Ministerpräsident Kretschmann mahnt jetzt schon zum zweiten Mal die Einberufung des Vermittlungsausschusses an. Foto: dpa/Bernd Weissbrod

Bund und Länder streiten ums Geld für den Rechtsanspruch auf Ganztagsgrundschule. Winfried Kretschmann macht erneut Druck in Berlin. Kommt jetzt die Wende zur Einigung?

Stuttgart - Nicht einmal mehr drei Wochen bleiben, um den Bund-Länder-Streit über die Finanzierung des Rechtsanspruchs auf Ganztagsgrundschule vor dem Ende der Legislaturperiode zu entschärfen, der ab 2026 in ganz Deutschland eingeführt werden soll. Das ist nicht viel Zeit, um das Programm, das die Bundesregierung 2017 im Koalitionsvertrag vereinbart und das der Bundestag im Juni erst beschlossen hat, mit einer Milliardenspritze aus dem Bundeshaushalt zu retten.
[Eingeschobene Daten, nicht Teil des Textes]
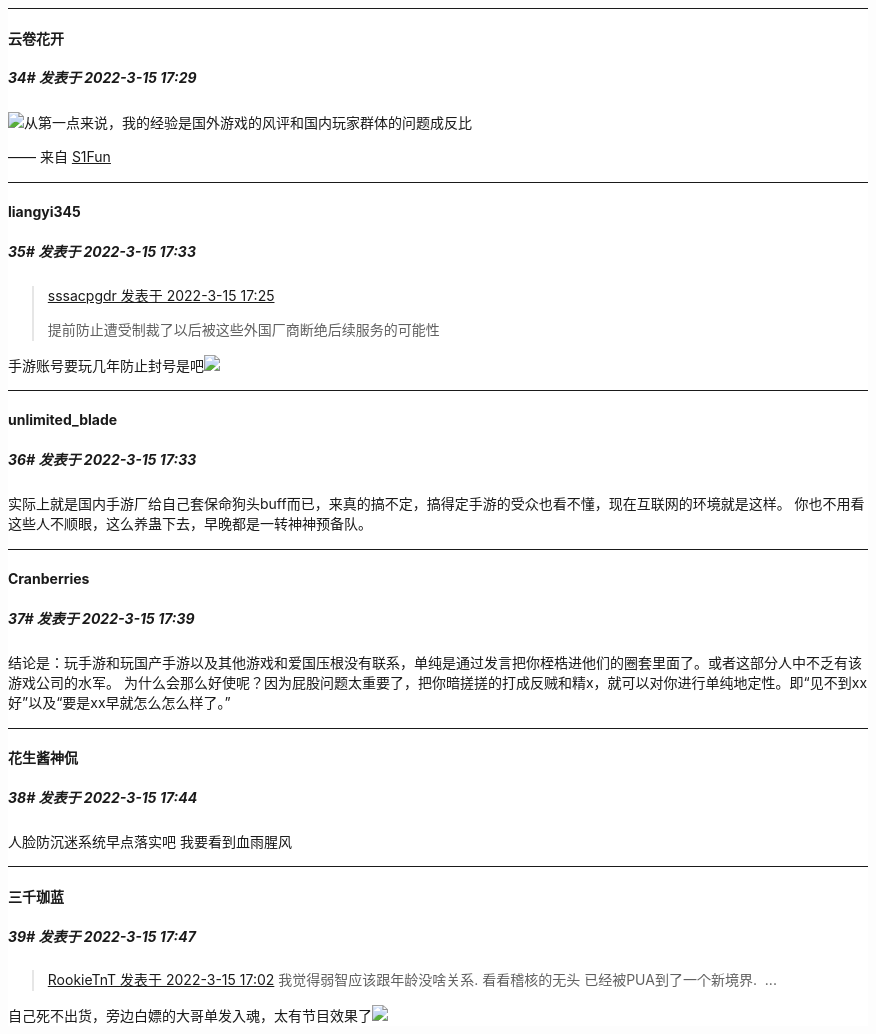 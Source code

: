 *****

####  云卷花开  
##### 34#       发表于 2022-3-15 17:29

<img src="https://static.saraba1st.com/image/smiley/face2017/009.gif" referrerpolicy="no-referrer">从第一点来说，我的经验是国外游戏的风评和国内玩家群体的问题成反比

—— 来自 [S1Fun](https://s1fun.koalcat.com)

*****

####  liangyi345  
##### 35#       发表于 2022-3-15 17:33

<blockquote><a href="httphttps://bbs.saraba1st.com/2b/forum.php?mod=redirect&amp;goto=findpost&amp;pid=55054352&amp;ptid=2058053" target="_blank">sssacpgdr 发表于 2022-3-15 17:25</a>

提前防止遭受制裁了以后被这些外国厂商断绝后续服务的可能性</blockquote>
手游账号要玩几年防止封号是吧<img src="https://static.saraba1st.com/image/smiley/face2017/054.png" referrerpolicy="no-referrer">

*****

####  unlimited_blade  
##### 36#       发表于 2022-3-15 17:33

实际上就是国内手游厂给自己套保命狗头buff而已，来真的搞不定，搞得定手游的受众也看不懂，现在互联网的环境就是这样。
你也不用看这些人不顺眼，这么养蛊下去，早晚都是一转神神预备队。

*****

####  Cranberries  
##### 37#       发表于 2022-3-15 17:39

结论是：玩手游和玩国产手游以及其他游戏和爱国压根没有联系，单纯是通过发言把你桎梏进他们的圈套里面了。或者这部分人中不乏有该游戏公司的水军。
为什么会那么好使呢？因为屁股问题太重要了，把你暗搓搓的打成反贼和精x，就可以对你进行单纯地定性。即“见不到xx好”以及“要是xx早就怎么怎么样了。”

*****

####  花生酱神侃  
##### 38#       发表于 2022-3-15 17:44

人脸防沉迷系统早点落实吧 我要看到血雨腥风

*****

####  三千珈蓝  
##### 39#       发表于 2022-3-15 17:47

<blockquote><a href="httphttps://bbs.saraba1st.com/2b/forum.php?mod=redirect&amp;goto=findpost&amp;pid=55054073&amp;ptid=2058053" target="_blank">RookieTnT 发表于 2022-3-15 17:02</a>
我觉得弱智应该跟年龄没啥关系. 看看稽核的无头 已经被PUA到了一个新境界.  ...</blockquote>
自己死不出货，旁边白嫖的大哥单发入魂，太有节目效果了<img src="https://static.saraba1st.com/image/smiley/face2017/037.png" referrerpolicy="no-referrer">
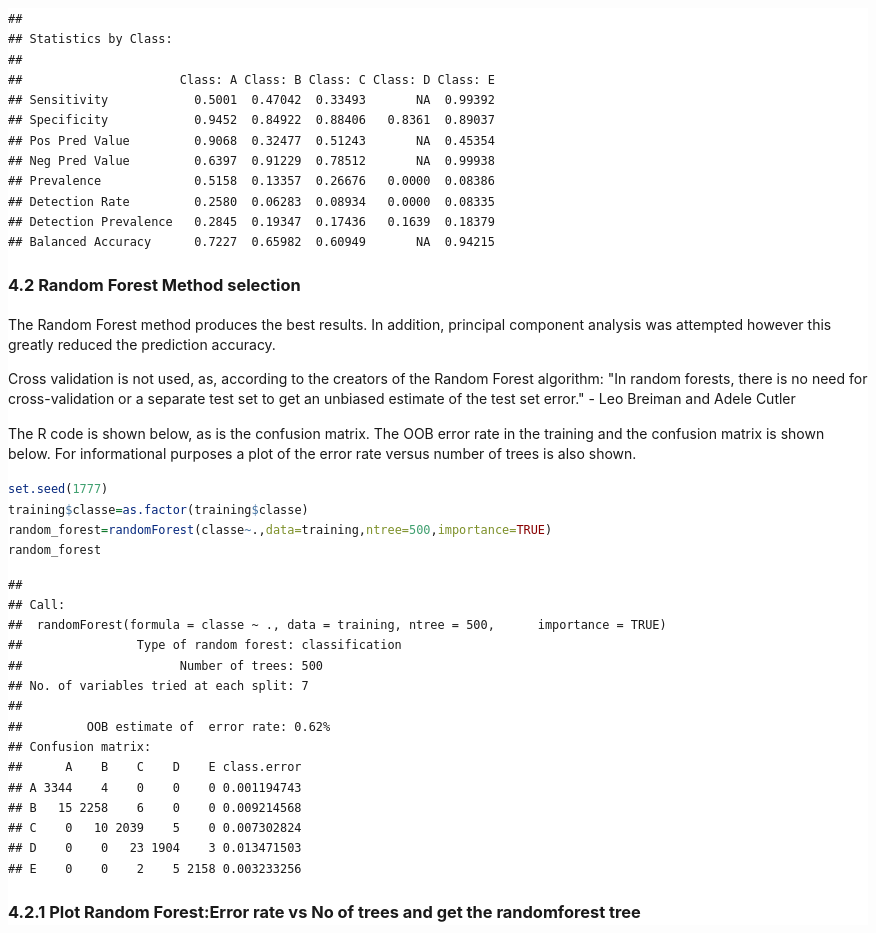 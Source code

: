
 ```
## 
## Statistics by Class:
## 
##                      Class: A Class: B Class: C Class: D Class: E
## Sensitivity            0.5001  0.47042  0.33493       NA  0.99392
## Specificity            0.9452  0.84922  0.88406   0.8361  0.89037
## Pos Pred Value         0.9068  0.32477  0.51243       NA  0.45354
## Neg Pred Value         0.6397  0.91229  0.78512       NA  0.99938
## Prevalence             0.5158  0.13357  0.26676   0.0000  0.08386
## Detection Rate         0.2580  0.06283  0.08934   0.0000  0.08335
## Detection Prevalence   0.2845  0.19347  0.17436   0.1639  0.18379
## Balanced Accuracy      0.7227  0.65982  0.60949       NA  0.94215
```
### 4.2 Random Forest Method selection

The Random Forest method produces the best results. In addition, principal component analysis was attempted however this greatly reduced the prediction accuracy.

Cross validation is not used, as, according to the creators of the Random Forest algorithm: "In random forests, there is no need for cross-validation or a separate test set to get an unbiased estimate of the test set error." - Leo Breiman and Adele Cutler

The R code is shown below, as is the confusion matrix. The OOB error rate in the training and the confusion matrix is shown below. For informational purposes a plot of the error rate versus number of trees is also shown.


```r
set.seed(1777)
training$classe=as.factor(training$classe)
random_forest=randomForest(classe~.,data=training,ntree=500,importance=TRUE)
random_forest
```

```
## 
## Call:
##  randomForest(formula = classe ~ ., data = training, ntree = 500,      importance = TRUE) 
##                Type of random forest: classification
##                      Number of trees: 500
## No. of variables tried at each split: 7
## 
##         OOB estimate of  error rate: 0.62%
## Confusion matrix:
##      A    B    C    D    E class.error
## A 3344    4    0    0    0 0.001194743
## B   15 2258    6    0    0 0.009214568
## C    0   10 2039    5    0 0.007302824
## D    0    0   23 1904    3 0.013471503
## E    0    0    2    5 2158 0.003233256
```

### 4.2.1 Plot Random Forest:Error rate vs No of trees and get the randomforest tree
Und um Rettung muss es gehen, weil das Ende der Legislaturperiode naht und der Bundesrat wegen der aus Ländersicht ungenügenden Finanzierung den Vermittlungsausschuss angerufen hat.

 

Kein Millimeter Fortschritt

Das war am 25. Juni, und vorangekommen ist man seither keinen Millimeter. Das löst bei der Stuttgarter Landesregierung, allen voran Ministerpräsident Winfried Kretschmann (Grüne), inzwischen merkliches Stirnrunzeln aus. Weder hat der Bundesratsbeschluss selbst zur Einleitung des Vermittlungsverfahrens geführt. Noch hat das erste Mahnschreiben aus Stuttgart, das Kretschmann an die damalige Vorsitzende des Vermittlungsausschusses, seine Schweriner Kollegin Manuela Schwesig (SPD), gerichtet hat, bisher auch nur irgendeine Wirkung erzielt.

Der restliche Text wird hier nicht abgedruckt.